---------- EXERCISE DATA ----------
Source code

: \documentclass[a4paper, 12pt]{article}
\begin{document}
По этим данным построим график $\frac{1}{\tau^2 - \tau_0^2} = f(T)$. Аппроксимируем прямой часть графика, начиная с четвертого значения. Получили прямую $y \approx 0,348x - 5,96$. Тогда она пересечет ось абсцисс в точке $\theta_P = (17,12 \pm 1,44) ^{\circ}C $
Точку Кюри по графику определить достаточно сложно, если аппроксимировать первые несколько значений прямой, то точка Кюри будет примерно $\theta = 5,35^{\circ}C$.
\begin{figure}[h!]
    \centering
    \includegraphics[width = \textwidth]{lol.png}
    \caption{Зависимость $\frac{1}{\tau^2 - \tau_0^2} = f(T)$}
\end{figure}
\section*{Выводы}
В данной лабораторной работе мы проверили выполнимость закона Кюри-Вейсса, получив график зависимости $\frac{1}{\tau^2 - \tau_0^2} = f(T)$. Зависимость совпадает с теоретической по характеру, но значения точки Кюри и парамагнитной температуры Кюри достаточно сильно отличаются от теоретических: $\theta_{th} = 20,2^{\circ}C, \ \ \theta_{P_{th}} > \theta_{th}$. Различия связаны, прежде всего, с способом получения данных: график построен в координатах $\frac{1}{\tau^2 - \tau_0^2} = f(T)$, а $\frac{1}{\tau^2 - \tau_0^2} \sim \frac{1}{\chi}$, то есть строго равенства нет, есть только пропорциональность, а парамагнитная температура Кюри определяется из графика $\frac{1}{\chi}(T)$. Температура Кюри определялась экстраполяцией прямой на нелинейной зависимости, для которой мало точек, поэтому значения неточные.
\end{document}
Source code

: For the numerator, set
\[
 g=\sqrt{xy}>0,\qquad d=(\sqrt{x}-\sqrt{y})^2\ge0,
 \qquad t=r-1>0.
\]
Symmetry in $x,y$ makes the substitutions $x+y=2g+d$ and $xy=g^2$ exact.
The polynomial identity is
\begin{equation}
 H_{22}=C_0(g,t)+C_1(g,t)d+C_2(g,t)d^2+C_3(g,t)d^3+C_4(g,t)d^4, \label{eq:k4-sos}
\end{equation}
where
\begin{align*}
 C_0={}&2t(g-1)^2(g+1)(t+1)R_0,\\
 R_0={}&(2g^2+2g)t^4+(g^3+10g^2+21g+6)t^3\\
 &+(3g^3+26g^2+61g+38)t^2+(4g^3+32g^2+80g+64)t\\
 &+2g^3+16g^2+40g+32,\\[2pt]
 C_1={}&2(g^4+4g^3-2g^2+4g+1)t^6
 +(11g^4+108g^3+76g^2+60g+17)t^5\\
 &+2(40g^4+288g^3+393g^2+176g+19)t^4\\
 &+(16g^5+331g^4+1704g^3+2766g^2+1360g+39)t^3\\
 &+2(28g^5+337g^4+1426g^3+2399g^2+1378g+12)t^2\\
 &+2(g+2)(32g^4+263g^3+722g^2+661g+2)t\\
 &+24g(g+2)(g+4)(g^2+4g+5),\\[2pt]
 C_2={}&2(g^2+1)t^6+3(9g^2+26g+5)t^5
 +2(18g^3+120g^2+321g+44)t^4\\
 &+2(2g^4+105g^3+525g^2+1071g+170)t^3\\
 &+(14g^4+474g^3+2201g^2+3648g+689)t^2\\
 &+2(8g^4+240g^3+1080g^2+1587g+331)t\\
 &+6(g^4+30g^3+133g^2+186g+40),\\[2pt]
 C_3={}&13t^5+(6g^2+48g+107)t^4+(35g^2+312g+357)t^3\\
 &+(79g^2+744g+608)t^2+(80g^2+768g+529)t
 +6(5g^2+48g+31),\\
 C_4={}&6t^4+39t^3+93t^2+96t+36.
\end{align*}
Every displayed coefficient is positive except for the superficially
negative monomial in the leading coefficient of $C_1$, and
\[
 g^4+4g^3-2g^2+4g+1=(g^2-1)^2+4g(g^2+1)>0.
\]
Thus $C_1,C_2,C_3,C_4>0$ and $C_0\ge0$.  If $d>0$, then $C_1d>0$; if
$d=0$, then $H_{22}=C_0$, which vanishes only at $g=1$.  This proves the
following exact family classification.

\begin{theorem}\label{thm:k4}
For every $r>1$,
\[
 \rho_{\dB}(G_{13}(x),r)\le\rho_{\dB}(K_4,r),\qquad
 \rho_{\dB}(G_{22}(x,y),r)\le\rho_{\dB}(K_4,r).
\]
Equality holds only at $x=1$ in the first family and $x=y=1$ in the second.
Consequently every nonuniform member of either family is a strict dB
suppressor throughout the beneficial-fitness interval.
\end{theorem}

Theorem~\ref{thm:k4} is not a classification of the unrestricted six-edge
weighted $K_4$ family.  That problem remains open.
----------
* **WHAT YOU ARE ASKED TO DO**
Nothing may change. Retype all of the entries.

* **TASK ANSWER**
Source code

: \documentclass[a4paper, 12pt]{article}
\begin{document}
По этим данным построим график $\frac{1}{\tau^2 - \tau_0^2} = f(T)$. Аппроксимируем прямой часть графика, начиная с четвертого значения. Получили прямую $y \approx 0,348x - 5,96$. Тогда она пересечет ось абсцисс в точке $\theta_P = (17,12 \pm 1,44) ^{\circ}C $
Точку Кюри по графику определить достаточно сложно, если аппроксимировать первые несколько значений прямой, то точка Кюри будет примерно $\theta = 5,35^{\circ}C$.
\begin{figure}[h!]
    \centering
    \includegraphics[width = \textwidth]{lol.png}
    \caption{Зависимость $\frac{1}{\tau^2 - \tau_0^2} = f(T)$}
\end{figure}
\section*{Выводы}
В данной лабораторной работе мы проверили выполнимость закона Кюри-Вейсса, получив график зависимости $\frac{1}{\tau^2 - \tau_0^2} = f(T)$. Зависимость совпадает с теоретической по характеру, но значения точки Кюри и парамагнитной температуры Кюри достаточно сильно отличаются от теоретических: $\theta_{th} = 20,2^{\circ}C, \ \ \theta_{P_{th}} > \theta_{th}$. Различия связаны, прежде всего, с способом получения данных: график построен в координатах $\frac{1}{\tau^2 - \tau_0^2} = f(T)$, а $\frac{1}{\tau^2 - \tau_0^2} \sim \frac{1}{\chi}$, то есть строго равенства нет, есть только пропорциональность, а парамагнитная температура Кюри определяется из графика $\frac{1}{\chi}(T)$. Температура Кюри определялась экстраполяцией прямой на нелинейной зависимости, для которой мало точек, поэтому значения неточные.
\end{document}
Source code

: For the numerator, set
\[
 g=\sqrt{xy}>0,\qquad d=(\sqrt{x}-\sqrt{y})^2\ge0,
 \qquad t=r-1>0.
\]
Symmetry in $x,y$ makes the substitutions $x+y=2g+d$ and $xy=g^2$ exact.
The polynomial identity is
\begin{equation}
 H_{22}=C_0(g,t)+C_1(g,t)d+C_2(g,t)d^2+C_3(g,t)d^3+C_4(g,t)d^4, \label{eq:k4-sos}
\end{equation}
where
\begin{align*}
 C_0={}&2t(g-1)^2(g+1)(t+1)R_0,\\
 R_0={}&(2g^2+2g)t^4+(g^3+10g^2+21g+6)t^3\\
 &+(3g^3+26g^2+61g+38)t^2+(4g^3+32g^2+80g+64)t\\
 &+2g^3+16g^2+40g+32,\\[2pt]
 C_1={}&2(g^4+4g^3-2g^2+4g+1)t^6
 +(11g^4+108g^3+76g^2+60g+17)t^5\\
 &+2(40g^4+288g^3+393g^2+176g+19)t^4\\
 &+(16g^5+331g^4+1704g^3+2766g^2+1360g+39)t^3\\
 &+2(28g^5+337g^4+1426g^3+2399g^2+1378g+12)t^2\\
 &+2(g+2)(32g^4+263g^3+722g^2+661g+2)t\\
 &+24g(g+2)(g+4)(g^2+4g+5),\\[2pt]
 C_2={}&2(g^2+1)t^6+3(9g^2+26g+5)t^5
 +2(18g^3+120g^2+321g+44)t^4\\
 &+2(2g^4+105g^3+525g^2+1071g+170)t^3\\
 &+(14g^4+474g^3+2201g^2+3648g+689)t^2\\
 &+2(8g^4+240g^3+1080g^2+1587g+331)t\\
 &+6(g^4+30g^3+133g^2+186g+40),\\[2pt]
 C_3={}&13t^5+(6g^2+48g+107)t^4+(35g^2+312g+357)t^3\\
 &+(79g^2+744g+608)t^2+(80g^2+768g+529)t
 +6(5g^2+48g+31),\\
 C_4={}&6t^4+39t^3+93t^2+96t+36.
\end{align*}
Every displayed coefficient is positive except for the superficially
negative monomial in the leading coefficient of $C_1$, and
\[
 g^4+4g^3-2g^2+4g+1=(g^2-1)^2+4g(g^2+1)>0.
\]
Thus $C_1,C_2,C_3,C_4>0$ and $C_0\ge0$.  If $d>0$, then $C_1d>0$; if
$d=0$, then $H_{22}=C_0$, which vanishes only at $g=1$.  This proves the
following exact family classification.

\begin{theorem}\label{thm:k4}
For every $r>1$,
\[
 \rho_{\dB}(G_{13}(x),r)\le\rho_{\dB}(K_4,r),\qquad
 \rho_{\dB}(G_{22}(x,y),r)\le\rho_{\dB}(K_4,r).
\]
Equality holds only at $x=1$ in the first family and $x=y=1$ in the second.
Consequently every nonuniform member of either family is a strict dB
suppressor throughout the beneficial-fitness interval.
\end{theorem}

Theorem~\ref{thm:k4} is not a classification of the unrestricted six-edge
weighted $K_4$ family.  That problem remains open.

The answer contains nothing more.